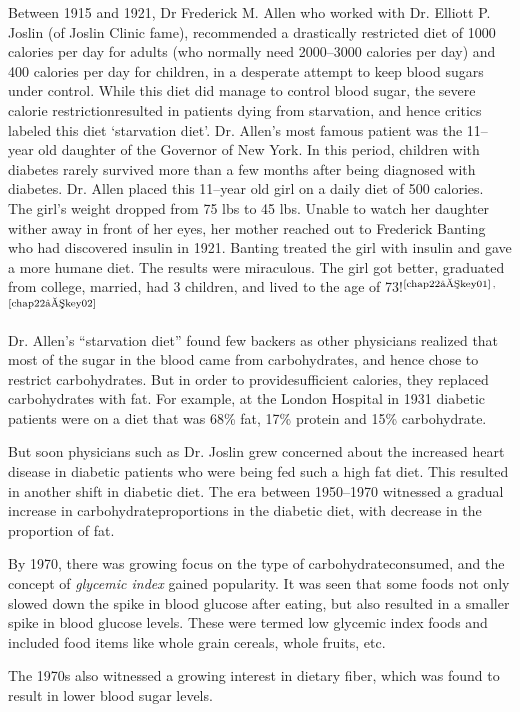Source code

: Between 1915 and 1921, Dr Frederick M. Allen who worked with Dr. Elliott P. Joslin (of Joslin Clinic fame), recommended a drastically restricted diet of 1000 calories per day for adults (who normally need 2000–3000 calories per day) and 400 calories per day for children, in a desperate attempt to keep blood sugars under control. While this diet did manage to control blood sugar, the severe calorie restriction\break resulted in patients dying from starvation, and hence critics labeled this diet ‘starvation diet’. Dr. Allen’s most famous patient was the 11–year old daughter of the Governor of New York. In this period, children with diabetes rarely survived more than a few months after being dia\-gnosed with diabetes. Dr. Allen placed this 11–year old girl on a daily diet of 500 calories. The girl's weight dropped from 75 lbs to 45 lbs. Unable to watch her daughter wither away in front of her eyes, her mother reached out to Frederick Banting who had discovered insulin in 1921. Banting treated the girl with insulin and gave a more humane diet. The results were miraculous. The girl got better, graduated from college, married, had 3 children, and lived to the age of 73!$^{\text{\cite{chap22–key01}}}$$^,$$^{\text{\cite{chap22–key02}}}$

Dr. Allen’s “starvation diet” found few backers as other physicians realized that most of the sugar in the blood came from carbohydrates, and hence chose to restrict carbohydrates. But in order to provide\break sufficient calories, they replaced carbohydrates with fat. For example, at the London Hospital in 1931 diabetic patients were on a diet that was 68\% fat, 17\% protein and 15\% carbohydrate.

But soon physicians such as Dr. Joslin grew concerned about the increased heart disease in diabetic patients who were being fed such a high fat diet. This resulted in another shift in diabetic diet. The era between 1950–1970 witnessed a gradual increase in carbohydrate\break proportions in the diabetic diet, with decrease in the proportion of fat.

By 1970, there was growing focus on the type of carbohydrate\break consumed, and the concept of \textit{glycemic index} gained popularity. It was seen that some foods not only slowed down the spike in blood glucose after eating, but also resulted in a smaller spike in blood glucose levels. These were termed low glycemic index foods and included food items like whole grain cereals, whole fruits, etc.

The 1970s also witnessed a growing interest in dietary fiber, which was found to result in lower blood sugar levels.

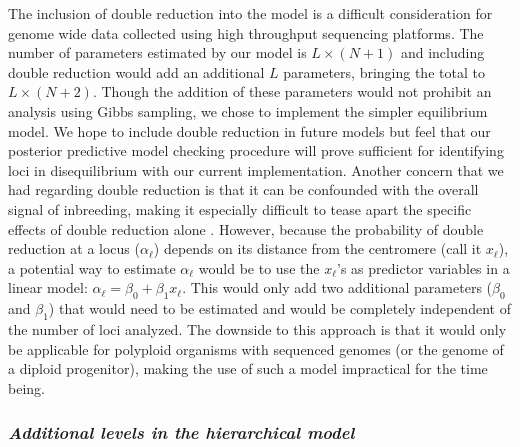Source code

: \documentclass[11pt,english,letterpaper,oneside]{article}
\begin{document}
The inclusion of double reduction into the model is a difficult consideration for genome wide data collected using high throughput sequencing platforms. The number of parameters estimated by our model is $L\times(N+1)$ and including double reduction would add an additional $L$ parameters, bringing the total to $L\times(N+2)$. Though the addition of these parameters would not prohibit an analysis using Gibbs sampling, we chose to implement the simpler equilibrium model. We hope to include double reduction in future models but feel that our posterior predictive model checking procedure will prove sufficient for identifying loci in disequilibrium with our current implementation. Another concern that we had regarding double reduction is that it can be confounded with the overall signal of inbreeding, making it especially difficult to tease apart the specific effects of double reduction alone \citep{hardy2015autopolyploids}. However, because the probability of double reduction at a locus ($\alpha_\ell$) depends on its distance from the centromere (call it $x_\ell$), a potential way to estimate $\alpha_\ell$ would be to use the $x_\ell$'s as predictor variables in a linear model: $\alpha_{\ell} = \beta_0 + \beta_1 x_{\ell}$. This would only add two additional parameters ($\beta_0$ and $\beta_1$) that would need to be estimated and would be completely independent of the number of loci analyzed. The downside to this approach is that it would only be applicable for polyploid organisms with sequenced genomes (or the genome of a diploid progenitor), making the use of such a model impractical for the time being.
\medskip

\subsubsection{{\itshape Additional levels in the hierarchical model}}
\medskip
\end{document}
--
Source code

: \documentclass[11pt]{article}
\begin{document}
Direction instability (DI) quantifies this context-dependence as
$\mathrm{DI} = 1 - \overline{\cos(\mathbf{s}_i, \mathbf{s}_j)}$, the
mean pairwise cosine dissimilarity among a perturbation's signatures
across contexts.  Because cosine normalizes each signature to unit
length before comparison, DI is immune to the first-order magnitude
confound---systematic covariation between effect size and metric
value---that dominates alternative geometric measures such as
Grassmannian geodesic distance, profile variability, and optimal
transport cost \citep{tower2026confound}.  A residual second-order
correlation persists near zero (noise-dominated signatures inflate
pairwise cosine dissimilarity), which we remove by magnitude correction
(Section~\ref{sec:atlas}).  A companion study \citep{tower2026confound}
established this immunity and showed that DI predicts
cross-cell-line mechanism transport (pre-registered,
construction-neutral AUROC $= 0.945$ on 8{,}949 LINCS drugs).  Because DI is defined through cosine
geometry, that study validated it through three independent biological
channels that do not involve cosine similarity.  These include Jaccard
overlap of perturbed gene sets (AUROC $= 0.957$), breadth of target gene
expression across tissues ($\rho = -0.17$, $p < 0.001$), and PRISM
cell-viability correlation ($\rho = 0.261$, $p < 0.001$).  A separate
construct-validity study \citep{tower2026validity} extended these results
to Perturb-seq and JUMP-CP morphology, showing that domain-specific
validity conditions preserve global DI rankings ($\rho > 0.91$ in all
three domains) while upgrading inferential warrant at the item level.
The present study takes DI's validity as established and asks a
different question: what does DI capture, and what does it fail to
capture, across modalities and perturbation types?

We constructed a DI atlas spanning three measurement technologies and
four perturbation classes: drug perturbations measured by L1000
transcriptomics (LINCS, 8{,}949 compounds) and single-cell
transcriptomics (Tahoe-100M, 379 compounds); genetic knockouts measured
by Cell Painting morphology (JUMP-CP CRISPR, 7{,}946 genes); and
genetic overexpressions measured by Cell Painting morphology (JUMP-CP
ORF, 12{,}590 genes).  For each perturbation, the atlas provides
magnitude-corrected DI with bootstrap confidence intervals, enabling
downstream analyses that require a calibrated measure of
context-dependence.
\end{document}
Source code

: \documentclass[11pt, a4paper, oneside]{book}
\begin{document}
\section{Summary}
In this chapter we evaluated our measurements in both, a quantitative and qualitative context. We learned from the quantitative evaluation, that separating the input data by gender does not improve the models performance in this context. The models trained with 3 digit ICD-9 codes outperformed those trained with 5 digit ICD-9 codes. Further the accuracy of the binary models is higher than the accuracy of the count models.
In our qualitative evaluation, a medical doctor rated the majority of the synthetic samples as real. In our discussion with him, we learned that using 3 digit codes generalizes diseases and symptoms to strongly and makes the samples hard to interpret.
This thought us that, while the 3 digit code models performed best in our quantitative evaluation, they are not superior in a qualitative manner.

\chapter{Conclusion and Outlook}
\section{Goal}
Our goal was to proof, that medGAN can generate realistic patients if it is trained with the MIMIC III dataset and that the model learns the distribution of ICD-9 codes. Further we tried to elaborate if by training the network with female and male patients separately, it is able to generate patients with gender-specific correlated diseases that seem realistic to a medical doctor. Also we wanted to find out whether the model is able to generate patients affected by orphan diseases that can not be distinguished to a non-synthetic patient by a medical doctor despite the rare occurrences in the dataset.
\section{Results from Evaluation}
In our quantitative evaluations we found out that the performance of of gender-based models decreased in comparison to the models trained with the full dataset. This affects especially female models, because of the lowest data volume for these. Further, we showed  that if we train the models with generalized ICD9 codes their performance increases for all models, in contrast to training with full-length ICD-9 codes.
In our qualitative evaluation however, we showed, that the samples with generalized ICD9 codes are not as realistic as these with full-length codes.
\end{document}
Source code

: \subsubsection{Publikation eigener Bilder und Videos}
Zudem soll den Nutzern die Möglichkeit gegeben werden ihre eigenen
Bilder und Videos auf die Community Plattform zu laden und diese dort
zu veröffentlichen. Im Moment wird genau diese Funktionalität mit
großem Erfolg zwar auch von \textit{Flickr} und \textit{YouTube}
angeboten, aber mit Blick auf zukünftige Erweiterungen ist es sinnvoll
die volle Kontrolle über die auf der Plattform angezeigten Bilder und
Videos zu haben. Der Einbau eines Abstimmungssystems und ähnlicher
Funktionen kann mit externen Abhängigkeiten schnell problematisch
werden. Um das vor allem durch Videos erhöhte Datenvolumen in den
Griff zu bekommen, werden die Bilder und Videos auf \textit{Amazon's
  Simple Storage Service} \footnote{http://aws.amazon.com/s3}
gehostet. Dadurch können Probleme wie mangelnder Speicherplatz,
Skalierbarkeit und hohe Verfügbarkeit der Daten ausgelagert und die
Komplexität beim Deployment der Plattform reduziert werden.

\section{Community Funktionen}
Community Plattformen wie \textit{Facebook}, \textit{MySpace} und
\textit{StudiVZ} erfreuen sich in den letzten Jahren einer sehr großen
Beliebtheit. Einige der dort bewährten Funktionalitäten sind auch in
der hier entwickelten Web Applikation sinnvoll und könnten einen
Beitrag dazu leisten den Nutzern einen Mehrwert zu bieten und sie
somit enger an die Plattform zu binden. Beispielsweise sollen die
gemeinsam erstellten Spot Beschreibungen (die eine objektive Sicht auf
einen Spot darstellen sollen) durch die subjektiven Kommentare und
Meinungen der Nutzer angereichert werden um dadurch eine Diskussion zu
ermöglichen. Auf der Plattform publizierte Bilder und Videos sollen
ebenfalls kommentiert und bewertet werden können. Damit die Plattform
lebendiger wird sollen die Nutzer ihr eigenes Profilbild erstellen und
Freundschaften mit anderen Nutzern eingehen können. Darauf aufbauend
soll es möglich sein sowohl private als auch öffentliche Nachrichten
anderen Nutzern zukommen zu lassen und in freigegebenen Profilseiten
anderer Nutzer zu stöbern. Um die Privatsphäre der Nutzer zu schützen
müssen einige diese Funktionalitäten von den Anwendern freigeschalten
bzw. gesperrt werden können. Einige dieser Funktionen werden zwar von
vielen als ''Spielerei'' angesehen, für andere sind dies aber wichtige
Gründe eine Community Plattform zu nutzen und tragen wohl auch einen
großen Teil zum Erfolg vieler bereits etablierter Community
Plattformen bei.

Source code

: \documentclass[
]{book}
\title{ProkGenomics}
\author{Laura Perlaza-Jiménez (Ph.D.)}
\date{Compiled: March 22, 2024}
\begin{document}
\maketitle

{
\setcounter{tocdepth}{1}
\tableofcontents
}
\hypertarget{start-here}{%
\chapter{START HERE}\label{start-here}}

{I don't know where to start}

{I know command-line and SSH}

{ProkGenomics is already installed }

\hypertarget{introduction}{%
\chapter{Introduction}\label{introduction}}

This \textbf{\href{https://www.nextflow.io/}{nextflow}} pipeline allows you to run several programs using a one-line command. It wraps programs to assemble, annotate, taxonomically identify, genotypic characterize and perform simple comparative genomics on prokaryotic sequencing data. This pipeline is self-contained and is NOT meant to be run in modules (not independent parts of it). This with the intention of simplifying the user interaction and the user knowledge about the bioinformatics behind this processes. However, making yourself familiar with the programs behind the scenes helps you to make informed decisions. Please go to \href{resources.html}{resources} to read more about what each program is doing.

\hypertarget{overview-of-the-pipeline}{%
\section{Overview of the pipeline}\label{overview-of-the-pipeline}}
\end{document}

> Task requirements:
Would you please state how many lines in the material hold "diabetic"? The number alone will do.

> Reply to the exercise:
2